### Exercise:
Below are the entries. Print only the lines starting at the one with "[^43]: व्यवहारस्त." and ending at the one with "Represents a class or object.", exactly, with no pictures.

Document images with source code
= = =

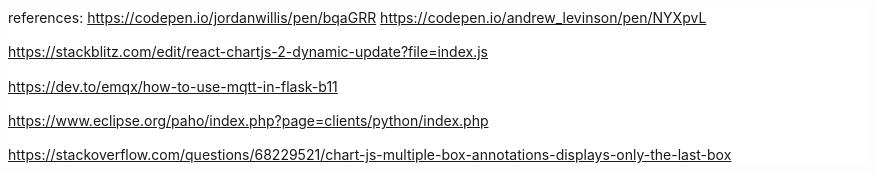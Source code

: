 references: 
https://codepen.io/jordanwillis/pen/bqaGRR
https://codepen.io/andrew_levinson/pen/NYXpvL

https://stackblitz.com/edit/react-chartjs-2-dynamic-update?file=index.js


https://dev.to/emqx/how-to-use-mqtt-in-flask-b11

https://www.eclipse.org/paho/index.php?page=clients/python/index.php

https://stackoverflow.com/questions/68229521/chart-js-multiple-box-annotations-displays-only-the-last-box
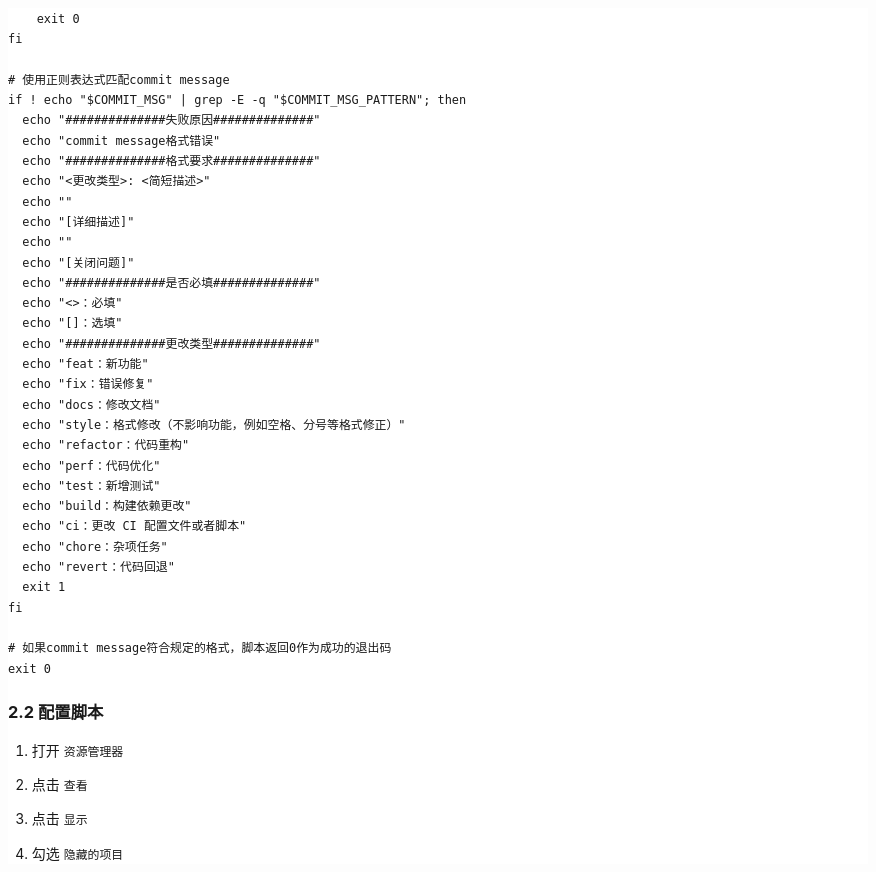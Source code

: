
 ```shell
    exit 0
fi

# 使用正则表达式匹配commit message
if ! echo "$COMMIT_MSG" | grep -E -q "$COMMIT_MSG_PATTERN"; then
  echo "##############失败原因##############"
  echo "commit message格式错误"
  echo "##############格式要求##############"
  echo "<更改类型>: <简短描述>"
  echo ""
  echo "[详细描述]"
  echo ""
  echo "[关闭问题]"
  echo "##############是否必填##############"
  echo "<>：必填"
  echo "[]：选填"
  echo "##############更改类型##############"
  echo "feat：新功能"
  echo "fix：错误修复"
  echo "docs：修改文档"
  echo "style：格式修改（不影响功能，例如空格、分号等格式修正）"
  echo "refactor：代码重构"
  echo "perf：代码优化"
  echo "test：新增测试"
  echo "build：构建依赖更改"
  echo "ci：更改 CI 配置文件或者脚本"
  echo "chore：杂项任务"
  echo "revert：代码回退"
  exit 1
fi

# 如果commit message符合规定的格式，脚本返回0作为成功的退出码
exit 0
```

### 2.2 配置脚本

1. 打开 `资源管理器`

2. 点击 `查看`

3. 点击 `显示`

4. 勾选 `隐藏的项目`
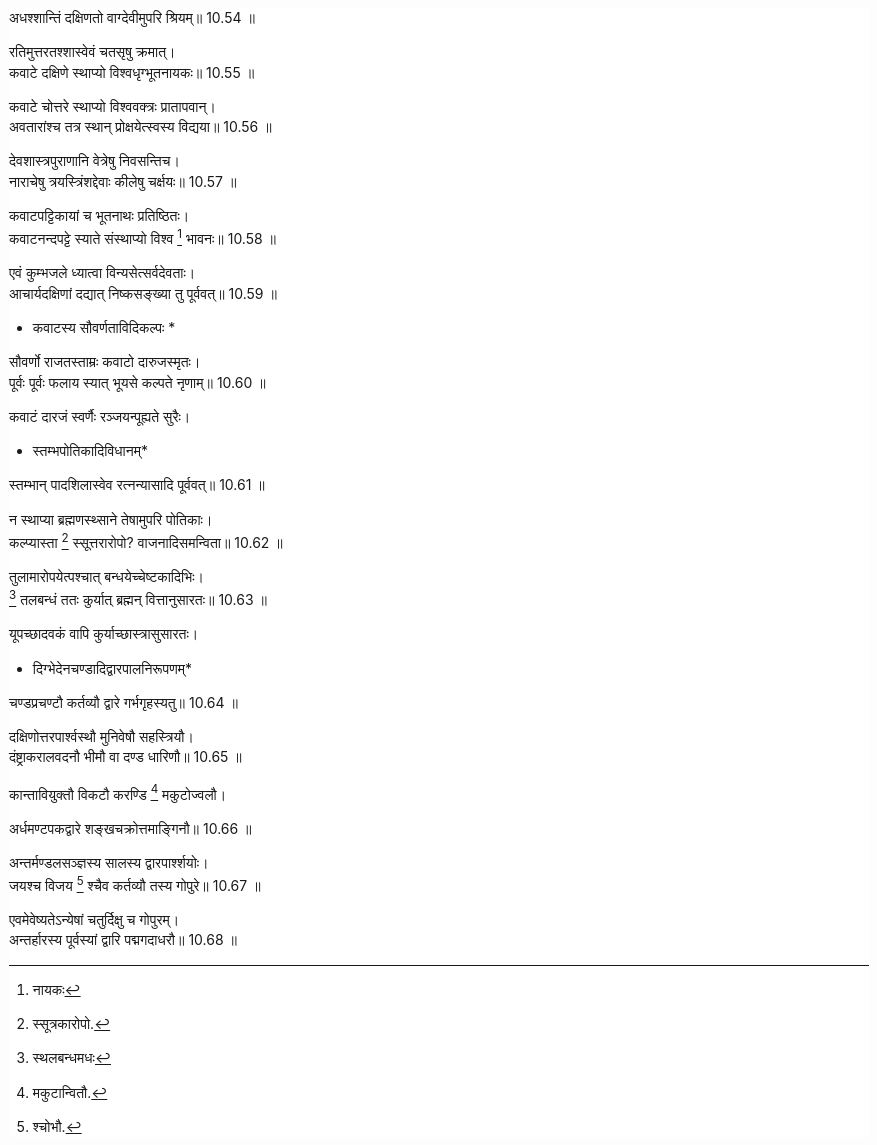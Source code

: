 अधश्शान्तिं दक्षिणतो वाग्देवीमुपरि श्रियम्॥ 10.54 ॥


[^22]: देहान्.


रतिमुत्तरतश्शास्वेवं चतसृषु क्रमात्।  
कवाटे दक्षिणे स्थाप्यो विश्वधृग्भूतनायकः॥ 10.55 ॥

कवाटे चोत्तरे स्थाप्यो विश्ववक्त्रः प्रातापवान्।  
अवतारांश्च तत्र स्थान् प्रोक्षयेत्स्वस्य विद्यया॥ 10.56 ॥

देवशास्त्रपुराणानि वेत्रेषु निवसन्तिच।  
नाराचेषु त्रयस्त्रिंशद्देवाः कीलेषु चर्क्षयः॥ 10.57 ॥

कवाटपट्टिकायां च भूतनाथः प्रतिष्ठितः।  
कवाटनन्दपट्टे स्याते संस्थाप्यो विश्व [^23] भावनः॥ 10.58 ॥


[^23]: नायकः


एवं कुम्भजले ध्यात्वा विन्यसेत्सर्वदेवताः।  
आचार्यदक्षिणां दद्यात् निष्कसङ्ख्या तु पूर्ववत्॥ 10.59 ॥

* कवाटस्य सौवर्णताविदिकल्पः *

सौवर्णो राजतस्ताम्रः कवाटो दारुजस्मृतः।  
पूर्वः पूर्वः फलाय स्यात् भूयसे कल्पते नृणाम्॥ 10.60 ॥

कवाटं दारजं स्वर्णैः रञ्जयन्पूह्यते सुरैः।  
* स्तम्भपोतिकादिविधानम्*

स्तम्भान् पादशिलास्वेव रत्नन्यासादि पूर्ववत्॥ 10.61 ॥

न स्थाप्या ब्रह्मणस्थ्साने तेषामुपरि पोतिकाः।  
कल्प्यास्ता [^24] स्सूत्तरारोपो? वाजनादिसमन्विता॥ 10.62 ॥

  
[^24]: स्सूत्रकारोपो.


तुलामारोपयेत्पश्चात् बन्धयेच्चेष्टकादिभिः।  
[^25] तलबन्धं ततः कुर्यात् ब्रह्मन् वित्तानुसारतः॥ 10.63 ॥


[^25]: स्थलबन्धमधः


यूपच्छादवकं वापि कुर्याच्छास्त्रासुसारतः।  
* दिग्भेदेनचण्डादिद्वारपालनिरूपणम्*

चण्‍डप्रचण्टौ कर्तव्यौ द्वारे गर्भगृहस्यतु॥ 10.64 ॥

दक्षिणोत्तरपार्श्वस्थौ मुनिवेषौ सहस्त्रियौ।  
दंष्ट्राकरालवदनौ भीमौ वा दण्ड धारिणौ॥ 10.65 ॥

कान्तावियुक्तौ विकटौ करण्डि [^26] मकुटोज्वलौ।  

[^26]: मकुटान्वितौ.


अर्धमण्टपकद्वारे शङ्खचक्रोत्तमाङ्गिनौ॥ 10.66 ॥

अन्तर्मण्डलसञ्ज्ञस्य सालस्य द्वारपार्श्शयोः।  
जयश्च विजय [^27] श्चैव कर्तव्यौ तस्य गोपुरे॥ 10.67 ॥


[^27]: श्चोभौ.


एवमेवेष्यतेऽन्येषां चतुर्दिक्षु च गोपुरम्।  
अन्तर्हारस्य पूर्वस्यां द्वारि पद्मगदाधरौ॥ 10.68 ॥


[^1]: मनो।
[^2]: महामर्या च पञ्चमम्.
[^3]: पञ्चकाभिरतन्द्रितः
[^4]: पञ्चकं वेतरेषान्तु.
[^5]: त्रिदण्‍डो
[^6]: स्तदर्ध.
[^7]: सन्ध्यर्द्धं
[^8]: हस्त.
[^9]: करालयम्.
[^10]: हीनेर्धमण्टपे धाम्नः
[^11]: अग्रं तु मण्डलस्यार्ध।
[^12]: धामनिर्गमः
[^13]: द्विगुणं वोभयंर्हस्तस्व हस्तास्स्युः
[^14]: हस्ति हस्तं वाथ स्थवीयसः
[^15]: अन्तरालायतं
[^16]: द्वयो.
[^17]: विस्तारे कमलासन.
[^18]: मण्टपस्य
[^19]: द्वाविशन्ति
[^20]: "उत्तराङ्गम्---स्योपरिनिक्षि पेत्" इत्यन्तं क्वचिन्न.
[^21]: स्थापयेत्.
[^28]: सर्वे सेनाधिपः स्मृताः॥
[^29]: केयूर.
[^30]: मणि.
[^31]: मुग्महस्तप्रमाणाश्च.
[^32]: चुल्याथवा पुनः
[^33]: निवासस्स्यात्.
[^34]: याम्यनैऋते
[^35]: सर्वषु
[^36]: वापश्शिवास्सन्ति. वापां रसाः इति च पा.
[^37]: चन्द्रमाः
[^38]: सुरस्सावे.
[^39]: सोधमुदीरितं
[^40]: कृते पुनः
[^41]: उपेन्द्रः प्राङ्मुखः पूज्यो.
[^42]: प्राङ्मुखः
[^43]: व्यवहारस्त.
[^44]: ध्रुव.
[^45]: कलशावहौ.
[^46]: क्लिष्टौ
[^47]: चित्र.
[^48]: यक्ष्मामाजन्मनो.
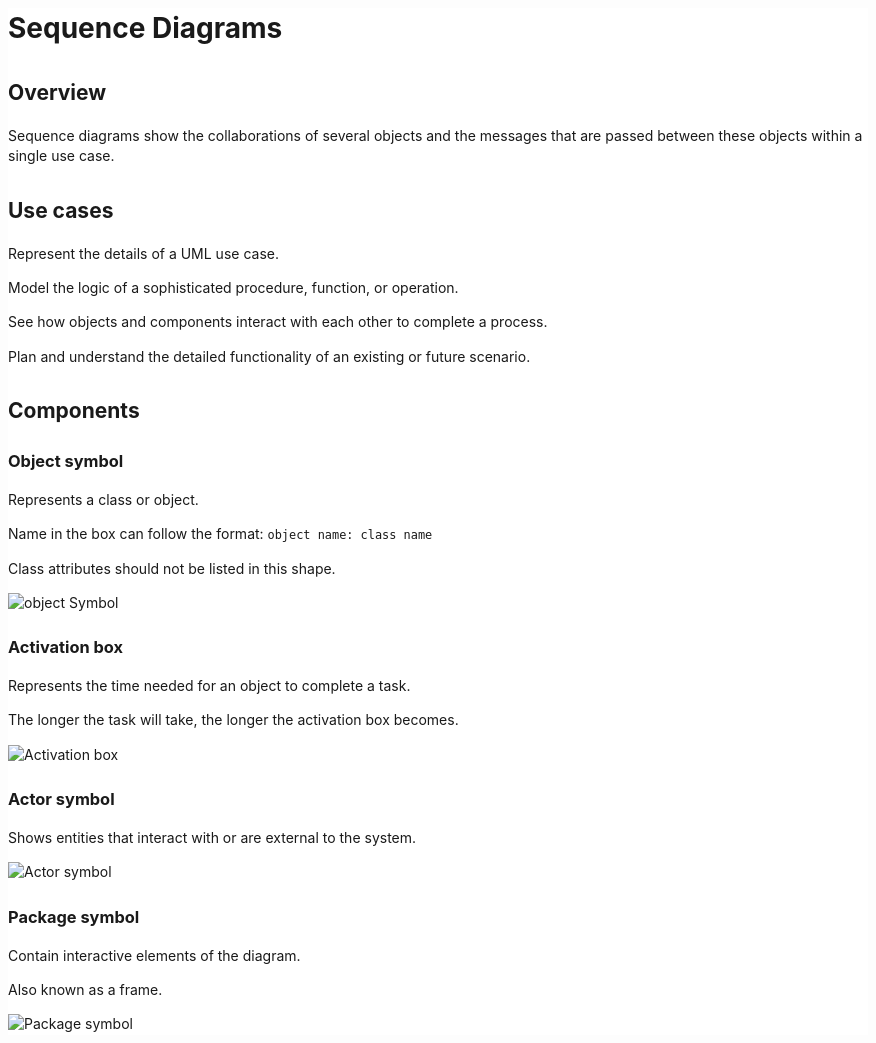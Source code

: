 # Sequence Diagrams

## Overview

Sequence diagrams show the collaborations of several objects and the messages that are passed between these objects within a single use case.


## Use cases

Represent the details of a UML use case.

Model the logic of a sophisticated procedure, function, or operation.

See how objects and components interact with each other to complete a process.

Plan and understand the detailed functionality of an existing or future scenario.


## Components

### Object symbol

Represents a class or object.

Name in the box can follow the format: `object name: class name`

Class attributes should not be listed in this shape.

<img  alt="object Symbol" src="https://d2slcw3kip6qmk.cloudfront.net/marketing/pages/chart/discovery/UML/UML-Sequence/uml-object-symbol.svg" width="100" />


### Activation box

Represents the time needed for an object to complete a task.

The longer the task will take, the longer the activation box becomes.

<img  alt="Activation box" src="https://d2slcw3kip6qmk.cloudfront.net/marketing/pages/chart/discovery/UML/UML-Sequence/uml-activation-box-symbol.svg" width="50" />


### Actor symbol

Shows entities that interact with or are external to the system.

<img  alt="Actor symbol" src="https://d2slcw3kip6qmk.cloudfront.net/marketing/pages/chart/discovery/UML/UML-Sequence/uml-actor-symbol.svg" width="80" />


### Package symbol

Contain interactive elements of the diagram.

Also known as a frame.

<img  alt="Package symbol" src="https://d2slcw3kip6qmk.cloudfront.net/marketing/pages/chart/discovery/UML/UML-Sequence/uml-package-symbol.svg" width="200" />
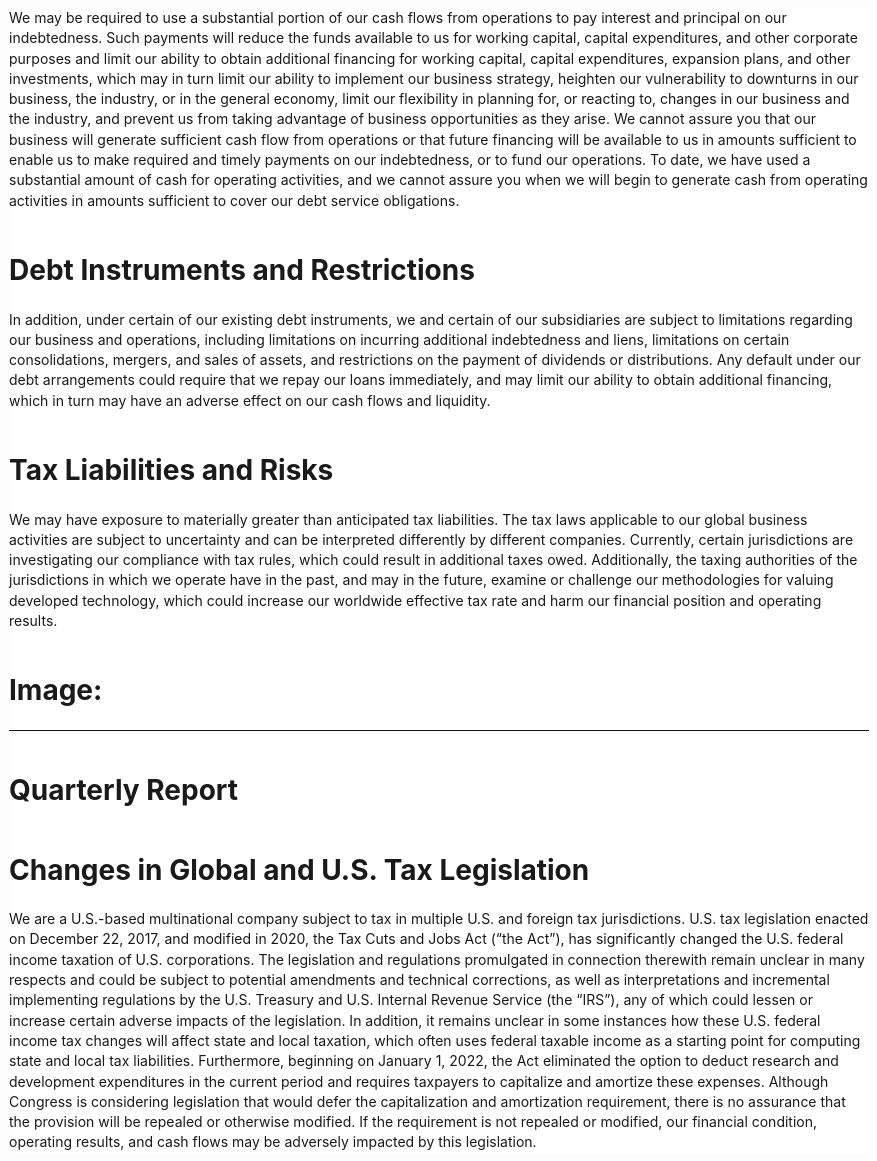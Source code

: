 We may be required to use a substantial portion of our cash flows from operations to pay interest and principal on our indebtedness. Such payments will reduce the funds available to us for working capital, capital expenditures, and other corporate purposes and limit our ability to obtain additional financing for working capital, capital expenditures, expansion plans, and other investments, which may in turn limit our ability to implement our business strategy, heighten our vulnerability to downturns in our business, the industry, or in the general economy, limit our flexibility in planning for, or reacting to, changes in our business and the industry, and prevent us from taking advantage of business opportunities as they arise. We cannot assure you that our business will generate sufficient cash flow from operations or that future financing will be available to us in amounts sufficient to enable us to make required and timely payments on our indebtedness, or to fund our operations. To date, we have used a substantial amount of cash for operating activities, and we cannot assure you when we will begin to generate cash from operating activities in amounts sufficient to cover our debt service obligations.

# Debt Instruments and Restrictions

In addition, under certain of our existing debt instruments, we and certain of our subsidiaries are subject to limitations regarding our business and operations, including limitations on incurring additional indebtedness and liens, limitations on certain consolidations, mergers, and sales of assets, and restrictions on the payment of dividends or distributions. Any default under our debt arrangements could require that we repay our loans immediately, and may limit our ability to obtain additional financing, which in turn may have an adverse effect on our cash flows and liquidity.

# Tax Liabilities and Risks

We may have exposure to materially greater than anticipated tax liabilities. The tax laws applicable to our global business activities are subject to uncertainty and can be interpreted differently by different companies. Currently, certain jurisdictions are investigating our compliance with tax rules, which could result in additional taxes owed. Additionally, the taxing authorities of the jurisdictions in which we operate have in the past, and may in the future, examine or challenge our methodologies for valuing developed technology, which could increase our worldwide effective tax rate and harm our financial position and operating results.

# Image:
---
#

# Quarterly Report

# Changes in Global and U.S. Tax Legislation

We are a U.S.-based multinational company subject to tax in multiple U.S. and foreign tax jurisdictions. U.S. tax legislation enacted on December 22, 2017, and modified in 2020, the Tax Cuts and Jobs Act (“the Act”), has significantly changed the U.S. federal income taxation of U.S. corporations. The legislation and regulations promulgated in connection therewith remain unclear in many respects and could be subject to potential amendments and technical corrections, as well as interpretations and incremental implementing regulations by the U.S. Treasury and U.S. Internal Revenue Service (the “IRS”), any of which could lessen or increase certain adverse impacts of the legislation. In addition, it remains unclear in some instances how these U.S. federal income tax changes will affect state and local taxation, which often uses federal taxable income as a starting point for computing state and local tax liabilities. Furthermore, beginning on January 1, 2022, the Act eliminated the option to deduct research and development expenditures in the current period and requires taxpayers to capitalize and amortize these expenses. Although Congress is considering legislation that would defer the capitalization and amortization requirement, there is no assurance that the provision will be repealed or otherwise modified. If the requirement is not repealed or modified, our financial condition, operating results, and cash flows may be adversely impacted by this legislation.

= = =

### Exercise result:
[^43]: व्यवहारस्त.
[^44]: ध्रुव.
[^45]: कलशावहौ.
[^46]: क्लिष्टौ
[^47]: चित्र.
[^48]: यक्ष्मामाजन्मनो.
Source code

: # Sequence Diagrams

## Overview

Sequence diagrams show the collaborations of several objects and the messages that are passed between these objects within a single use case.


## Use cases

Represent the details of a UML use case.

Model the logic of a sophisticated procedure, function, or operation.

See how objects and components interact with each other to complete a process.

Plan and understand the detailed functionality of an existing or future scenario.


## Components

### Object symbol

Represents a class or object.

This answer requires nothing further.